> _INSTRUCTIONS FOR THE TASK_: Go from the first line below to the one with "for helpful suggestions" and print each line exactly.

> _Records from a collection_:
■ ■ ■ ■

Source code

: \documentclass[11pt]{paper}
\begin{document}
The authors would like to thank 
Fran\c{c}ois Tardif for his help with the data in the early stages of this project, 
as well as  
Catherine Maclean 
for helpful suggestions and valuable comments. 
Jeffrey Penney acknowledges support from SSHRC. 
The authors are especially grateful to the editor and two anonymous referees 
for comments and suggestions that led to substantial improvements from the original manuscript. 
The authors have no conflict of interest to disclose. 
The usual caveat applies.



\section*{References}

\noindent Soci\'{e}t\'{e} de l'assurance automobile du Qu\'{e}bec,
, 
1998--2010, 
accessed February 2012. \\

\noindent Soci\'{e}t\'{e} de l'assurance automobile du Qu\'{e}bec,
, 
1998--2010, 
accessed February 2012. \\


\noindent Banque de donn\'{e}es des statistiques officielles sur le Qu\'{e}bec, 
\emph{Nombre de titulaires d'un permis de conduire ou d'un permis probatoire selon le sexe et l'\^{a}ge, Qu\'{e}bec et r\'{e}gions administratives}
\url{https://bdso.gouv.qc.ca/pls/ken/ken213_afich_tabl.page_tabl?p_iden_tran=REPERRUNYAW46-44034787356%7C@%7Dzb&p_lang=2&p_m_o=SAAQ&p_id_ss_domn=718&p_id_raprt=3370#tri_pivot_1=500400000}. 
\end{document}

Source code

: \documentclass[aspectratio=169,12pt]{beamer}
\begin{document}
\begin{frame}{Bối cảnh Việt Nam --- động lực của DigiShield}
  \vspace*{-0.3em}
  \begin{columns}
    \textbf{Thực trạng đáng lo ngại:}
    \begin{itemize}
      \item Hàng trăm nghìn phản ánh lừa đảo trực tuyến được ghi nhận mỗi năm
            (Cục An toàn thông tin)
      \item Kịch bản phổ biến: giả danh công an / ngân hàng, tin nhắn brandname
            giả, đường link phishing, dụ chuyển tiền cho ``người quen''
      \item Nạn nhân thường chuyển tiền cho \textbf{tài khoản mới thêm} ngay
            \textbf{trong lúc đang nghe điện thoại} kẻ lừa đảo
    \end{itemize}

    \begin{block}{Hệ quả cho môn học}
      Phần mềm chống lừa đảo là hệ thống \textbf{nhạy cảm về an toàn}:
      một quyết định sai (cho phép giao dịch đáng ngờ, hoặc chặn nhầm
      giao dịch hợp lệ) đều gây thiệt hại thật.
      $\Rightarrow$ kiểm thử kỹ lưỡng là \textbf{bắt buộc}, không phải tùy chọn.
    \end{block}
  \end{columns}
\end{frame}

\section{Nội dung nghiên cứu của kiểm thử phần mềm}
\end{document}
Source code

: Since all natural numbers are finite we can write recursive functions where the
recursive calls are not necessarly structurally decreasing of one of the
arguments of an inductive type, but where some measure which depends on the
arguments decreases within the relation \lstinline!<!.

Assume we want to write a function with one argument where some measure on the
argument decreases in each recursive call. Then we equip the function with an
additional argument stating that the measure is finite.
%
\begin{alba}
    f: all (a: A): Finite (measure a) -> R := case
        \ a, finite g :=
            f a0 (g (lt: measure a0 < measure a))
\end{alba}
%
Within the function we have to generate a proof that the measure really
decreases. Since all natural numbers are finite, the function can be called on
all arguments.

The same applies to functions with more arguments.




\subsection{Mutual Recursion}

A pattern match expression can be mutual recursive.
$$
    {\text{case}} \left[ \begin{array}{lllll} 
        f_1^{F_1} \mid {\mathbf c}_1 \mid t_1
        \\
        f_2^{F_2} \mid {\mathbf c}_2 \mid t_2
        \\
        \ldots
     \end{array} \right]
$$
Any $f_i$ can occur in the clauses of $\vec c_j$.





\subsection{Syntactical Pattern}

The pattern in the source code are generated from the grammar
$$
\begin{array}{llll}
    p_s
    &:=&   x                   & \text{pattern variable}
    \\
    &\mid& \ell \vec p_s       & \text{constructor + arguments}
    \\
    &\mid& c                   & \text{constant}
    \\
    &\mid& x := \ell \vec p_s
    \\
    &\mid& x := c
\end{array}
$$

■ ■ ■ ■

> _TASK OUTPUT_:
Source code

: \documentclass[11pt]{paper}
\begin{document}
The authors would like to thank 
Fran\c{c}ois Tardif for his help with the data in the early stages of this project, 
as well as  
Catherine Maclean 
for helpful suggestions and valuable comments. 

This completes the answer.